** EXERCISE INSTRUCTIONS **
Tally how many lines in the data hold the word "proper", and give the result with no other text.

** DATA FOR THIS EXERCISE **
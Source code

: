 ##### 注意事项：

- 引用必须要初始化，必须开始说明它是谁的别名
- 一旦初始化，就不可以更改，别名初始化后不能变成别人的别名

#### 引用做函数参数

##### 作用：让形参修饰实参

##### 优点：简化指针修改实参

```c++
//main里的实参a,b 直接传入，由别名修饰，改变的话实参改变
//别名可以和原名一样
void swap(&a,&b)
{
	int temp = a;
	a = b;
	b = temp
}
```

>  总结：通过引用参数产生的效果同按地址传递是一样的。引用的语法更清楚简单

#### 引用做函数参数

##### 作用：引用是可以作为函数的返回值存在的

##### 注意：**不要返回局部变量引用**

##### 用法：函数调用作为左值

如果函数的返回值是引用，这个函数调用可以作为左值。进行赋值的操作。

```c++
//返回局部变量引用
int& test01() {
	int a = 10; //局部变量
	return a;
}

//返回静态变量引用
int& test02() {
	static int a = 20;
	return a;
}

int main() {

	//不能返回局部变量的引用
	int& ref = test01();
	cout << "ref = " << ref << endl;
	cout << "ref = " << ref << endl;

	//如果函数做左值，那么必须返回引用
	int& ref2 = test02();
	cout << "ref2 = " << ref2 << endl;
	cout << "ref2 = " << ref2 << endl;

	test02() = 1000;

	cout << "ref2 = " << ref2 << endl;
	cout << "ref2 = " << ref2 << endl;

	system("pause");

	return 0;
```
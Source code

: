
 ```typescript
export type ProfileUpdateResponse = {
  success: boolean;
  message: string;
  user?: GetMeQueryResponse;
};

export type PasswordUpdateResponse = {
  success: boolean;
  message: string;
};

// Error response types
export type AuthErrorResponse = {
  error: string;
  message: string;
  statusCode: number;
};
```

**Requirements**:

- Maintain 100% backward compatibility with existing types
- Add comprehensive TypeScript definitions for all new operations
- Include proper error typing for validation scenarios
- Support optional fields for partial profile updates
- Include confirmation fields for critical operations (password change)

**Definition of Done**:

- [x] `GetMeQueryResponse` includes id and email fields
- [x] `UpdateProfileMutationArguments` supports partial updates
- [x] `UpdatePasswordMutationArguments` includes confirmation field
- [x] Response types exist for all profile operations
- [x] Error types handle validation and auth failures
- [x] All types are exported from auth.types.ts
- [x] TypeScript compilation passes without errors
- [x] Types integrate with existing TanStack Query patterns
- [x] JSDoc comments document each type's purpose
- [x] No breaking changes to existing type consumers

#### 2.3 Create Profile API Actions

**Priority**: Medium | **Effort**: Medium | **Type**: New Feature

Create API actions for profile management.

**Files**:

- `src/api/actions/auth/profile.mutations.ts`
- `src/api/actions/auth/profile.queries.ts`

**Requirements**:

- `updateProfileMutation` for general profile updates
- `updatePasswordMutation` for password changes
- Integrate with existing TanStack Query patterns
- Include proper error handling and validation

** RESPONSE **
2